WHAT YOU SHOULD DO ▸
Wherever the string "Secure" appears in the listing, copy that line.
========
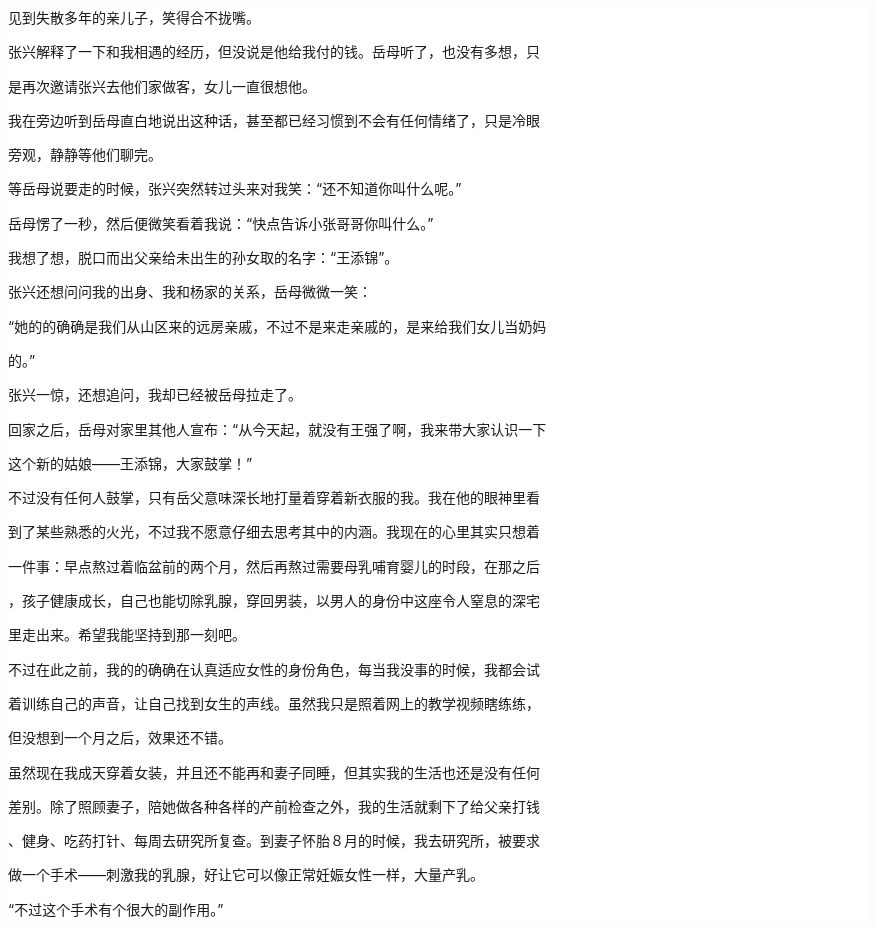 见到失散多年的亲儿子，笑得合不拢嘴。



张兴解释了一下和我相遇的经历，但没说是他给我付的钱。岳母听了，也没有多想，只

是再次邀请张兴去他们家做客，女儿一直很想他。

我在旁边听到岳母直白地说出这种话，甚至都已经习惯到不会有任何情绪了，只是冷眼

旁观，静静等他们聊完。



等岳母说要走的时候，张兴突然转过头来对我笑：“还不知道你叫什么呢。”



岳母愣了一秒，然后便微笑看着我说：“快点告诉小张哥哥你叫什么。”

我想了想，脱口而出父亲给未出生的孙女取的名字：“王添锦”。

张兴还想问问我的出身、我和杨家的关系，岳母微微一笑：

“她的的确确是我们从山区来的远房亲戚，不过不是来走亲戚的，是来给我们女儿当奶妈

的。”



张兴一惊，还想追问，我却已经被岳母拉走了。





回家之后，岳母对家里其他人宣布：“从今天起，就没有王强了啊，我来带大家认识一下

这个新的姑娘——王添锦，大家鼓掌！”



不过没有任何人鼓掌，只有岳父意味深长地打量着穿着新衣服的我。我在他的眼神里看

到了某些熟悉的火光，不过我不愿意仔细去思考其中的内涵。我现在的心里其实只想着

一件事：早点熬过着临盆前的两个月，然后再熬过需要母乳哺育婴儿的时段，在那之后

，孩子健康成长，自己也能切除乳腺，穿回男装，以男人的身份中这座令人窒息的深宅

里走出来。希望我能坚持到那一刻吧。



不过在此之前，我的的确确在认真适应女性的身份角色，每当我没事的时候，我都会试

着训练自己的声音，让自己找到女生的声线。虽然我只是照着网上的教学视频瞎练练，

但没想到一个月之后，效果还不错。

虽然现在我成天穿着女装，并且还不能再和妻子同睡，但其实我的生活也还是没有任何

差别。除了照顾妻子，陪她做各种各样的产前检查之外，我的生活就剩下了给父亲打钱

、健身、吃药打针、每周去研究所复查。到妻子怀胎８月的时候，我去研究所，被要求

做一个手术——刺激我的乳腺，好让它可以像正常妊娠女性一样，大量产乳。

“不过这个手术有个很大的副作用。”
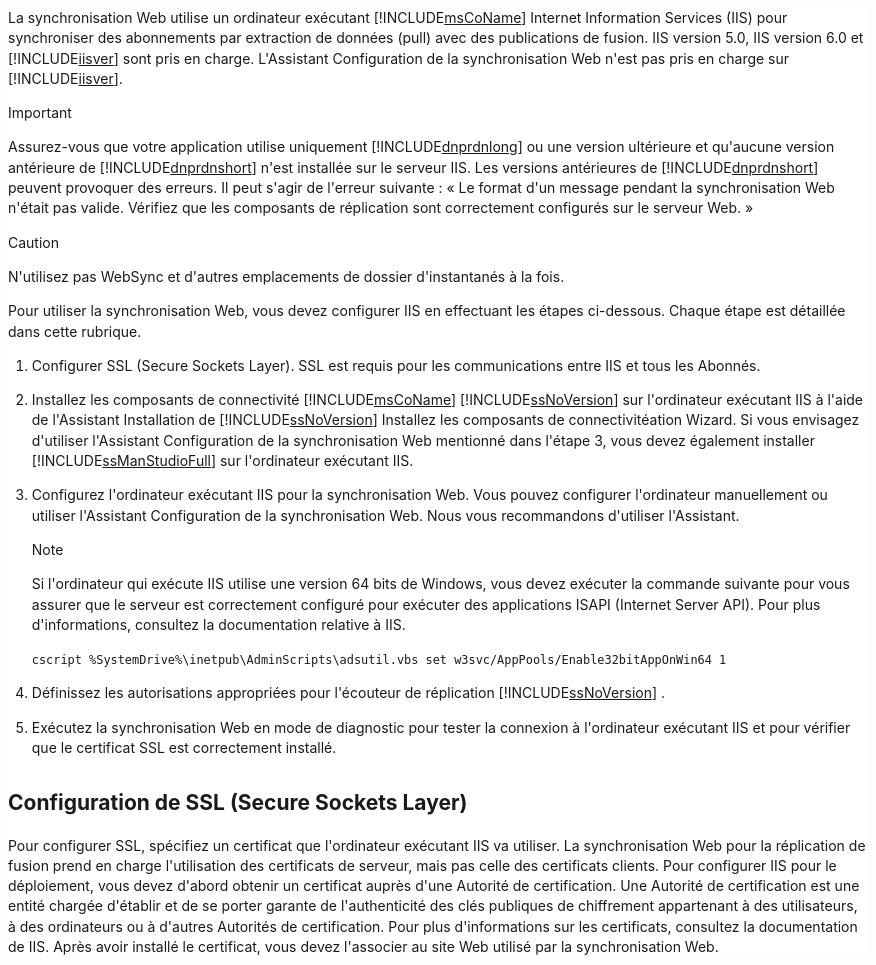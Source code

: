  La synchronisation Web utilise un ordinateur exécutant [!INCLUDE[msCoName](../../includes/msconame-md.md)] Internet Information Services (IIS) pour synchroniser des abonnements par extraction de données (pull) avec des publications de fusion. IIS version 5.0, IIS version 6.0 et [!INCLUDE[iisver](../../includes/iisver-md.md)] sont pris en charge. L'Assistant Configuration de la synchronisation Web n'est pas pris en charge sur [!INCLUDE[iisver](../../includes/iisver-md.md)].  
  
> [!IMPORTANT]  
>  Assurez-vous que votre application utilise uniquement [!INCLUDE[dnprdnlong](../../includes/dnprdnlong-md.md)] ou une version ultérieure et qu'aucune version antérieure de [!INCLUDE[dnprdnshort](../../includes/dnprdnshort-md.md)] n'est installée sur le serveur IIS. Les versions antérieures de [!INCLUDE[dnprdnshort](../../includes/dnprdnshort-md.md)] peuvent provoquer des erreurs. Il peut s'agir de l'erreur suivante : « Le format d'un message pendant la synchronisation Web n'était pas valide. Vérifiez que les composants de réplication sont correctement configurés sur le serveur Web. »  
  
> [!CAUTION]  
>  N'utilisez pas WebSync et d'autres emplacements de dossier d'instantanés à la fois.  
  
 Pour utiliser la synchronisation Web, vous devez configurer IIS en effectuant les étapes ci-dessous. Chaque étape est détaillée dans cette rubrique.  
  
1.  Configurer SSL (Secure Sockets Layer). SSL est requis pour les communications entre IIS et tous les Abonnés.  
  
2.  Installez les composants de connectivité [!INCLUDE[msCoName](../../includes/msconame-md.md)] [!INCLUDE[ssNoVersion](../../includes/ssnoversion-md.md)] sur l'ordinateur exécutant IIS à l'aide de l'Assistant Installation de [!INCLUDE[ssNoVersion](../../includes/ssnoversion-md.md)] Installez les composants de connectivitéation Wizard. Si vous envisagez d'utiliser l'Assistant Configuration de la synchronisation Web mentionné dans l'étape 3, vous devez également installer [!INCLUDE[ssManStudioFull](../../includes/ssmanstudiofull-md.md)] sur l'ordinateur exécutant IIS.  
  
3.  Configurez l'ordinateur exécutant IIS pour la synchronisation Web. Vous pouvez configurer l'ordinateur manuellement ou utiliser l'Assistant Configuration de la synchronisation Web. Nous vous recommandons d'utiliser l'Assistant.  
  
    > [!NOTE]  
    >  Si l'ordinateur qui exécute IIS utilise une version 64 bits de Windows, vous devez exécuter la commande suivante pour vous assurer que le serveur est correctement configuré pour exécuter des applications ISAPI (Internet Server API). Pour plus d'informations, consultez la documentation relative à IIS.  
  
    ```  
    cscript %SystemDrive%\inetpub\AdminScripts\adsutil.vbs set w3svc/AppPools/Enable32bitAppOnWin64 1  
    ```  
  
4.  Définissez les autorisations appropriées pour l'écouteur de réplication [!INCLUDE[ssNoVersion](../../includes/ssnoversion-md.md)] .  
  
5.  Exécutez la synchronisation Web en mode de diagnostic pour tester la connexion à l'ordinateur exécutant IIS et pour vérifier que le certificat SSL est correctement installé.  
  
## <a name="configuring-secure-sockets-layer"></a>Configuration de SSL (Secure Sockets Layer)  
 Pour configurer SSL, spécifiez un certificat que l'ordinateur exécutant IIS va utiliser. La synchronisation Web pour la réplication de fusion prend en charge l'utilisation des certificats de serveur, mais pas celle des certificats clients. Pour configurer IIS pour le déploiement, vous devez d'abord obtenir un certificat auprès d'une Autorité de certification. Une Autorité de certification est une entité chargée d'établir et de se porter garante de l'authenticité des clés publiques de chiffrement appartenant à des utilisateurs, à des ordinateurs ou à d'autres Autorités de certification. Pour plus d'informations sur les certificats, consultez la documentation de IIS. Après avoir installé le certificat, vous devez l'associer au site Web utilisé par la synchronisation Web.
========
ANSWER FOR THIS EXERCISE ▸
1.  Configurer SSL (Secure Sockets Layer). SSL est requis pour les communications entre IIS et tous les Abonnés.  
## <a name="configuring-secure-sockets-layer"></a>Configuration de SSL (Secure Sockets Layer)  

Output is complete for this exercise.